Is this a valid PERCENTILE_CONT SQL query?

596 views Asked by At

I am trying to run a SQL query to find a 50th percentile in a table within a certain group, but then i am also grouping the result over the same field. Here is my query, for example over the tpch's nation table:

SELECT 
   regionkey,
   PERCENTILE_CONT(0.5) WITHIN GROUP(ORDER BY regionkey)
FROM "tpch/nation"
GROUP BY regionkey
ORDER BY regionkey

Is this a valid query? I am trying to QA my code by running all kinds of different percentile queries.

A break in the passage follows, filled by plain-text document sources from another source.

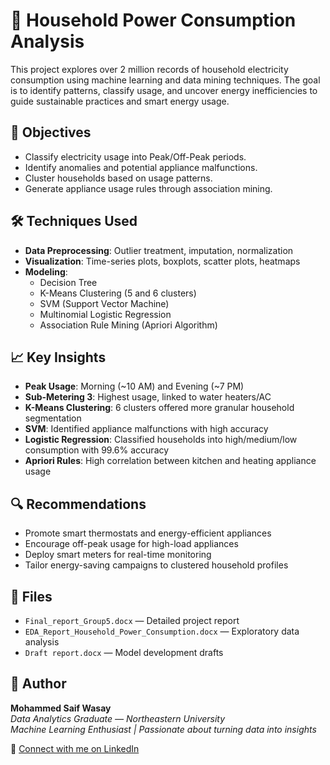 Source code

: # 🔌 Household Power Consumption Analysis

This project explores over 2 million records of household electricity consumption using machine learning and data mining techniques. The goal is to identify patterns, classify usage, and uncover energy inefficiencies to guide sustainable practices and smart energy usage.

## 🧠 Objectives

- Classify electricity usage into Peak/Off-Peak periods.
- Identify anomalies and potential appliance malfunctions.
- Cluster households based on usage patterns.
- Generate appliance usage rules through association mining.

## 🛠️ Techniques Used

- **Data Preprocessing**: Outlier treatment, imputation, normalization  
- **Visualization**: Time-series plots, boxplots, scatter plots, heatmaps  
- **Modeling**:
  - Decision Tree
  - K-Means Clustering (5 and 6 clusters)
  - SVM (Support Vector Machine)
  - Multinomial Logistic Regression
  - Association Rule Mining (Apriori Algorithm)

## 📈 Key Insights

- **Peak Usage**: Morning (~10 AM) and Evening (~7 PM)
- **Sub-Metering 3**: Highest usage, linked to water heaters/AC
- **K-Means Clustering**: 6 clusters offered more granular household segmentation
- **SVM**: Identified appliance malfunctions with high accuracy
- **Logistic Regression**: Classified households into high/medium/low consumption with 99.6% accuracy
- **Apriori Rules**: High correlation between kitchen and heating appliance usage

## 🔍 Recommendations

- Promote smart thermostats and energy-efficient appliances
- Encourage off-peak usage for high-load appliances
- Deploy smart meters for real-time monitoring
- Tailor energy-saving campaigns to clustered household profiles

## 📂 Files

- `Final_report_Group5.docx` — Detailed project report  
- `EDA_Report_Household_Power_Consumption.docx` — Exploratory data analysis  
- `Draft report.docx` — Model development drafts  

## 🧠 Author
**Mohammed Saif Wasay**  
*Data Analytics Graduate — Northeastern University*  
*Machine Learning Enthusiast | Passionate about turning data into insights*  

🔗 [Connect with me on LinkedIn](https://www.linkedin.com/in/mohammed-saif-wasay-4b3b64199/)
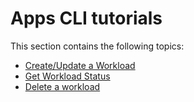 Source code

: # Apps CLI tutorials

This section contains the following topics:

- [Create/Update a Workload](create-update-workload.hbs.md)
- [Get Workload Status](get-workload-status.hbs.md)
- [Delete a workload](delete-workload.hbs.md)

Postgres returns this result for the above query,:

 regionkey    | percentile_cont 
 -------------+-----------------
            0 |               0
            1 |               1
            2 |               2
            3 |               3
            4 |               4
 (5 rows)

But my question is in the real world, would someone would try to run such type of queries? I am new to aggregate functions, specially the percentile functions.

1

There are 1 answers

1
Gordon Linoff On BEST ANSWER

You would use percentile_cont() to get a percentage of some ordered value. For instance, if you had a population column for the region, then you would calculate the median population as:

SELECT regionkey,
       PERCENTILE_CONT(0.5) WITHIN GROUP (ORDER BY population)
FROM "tpch/nation"
GROUP BY regionkey
ORDER BY regionkey;

Using regionkey in the ORDER BY is non-sensical. Within each group, regionkey has only one value. Hence, the PERCENTILE_CONT() can only return that value.

However, it can be quite useful with almost any other column.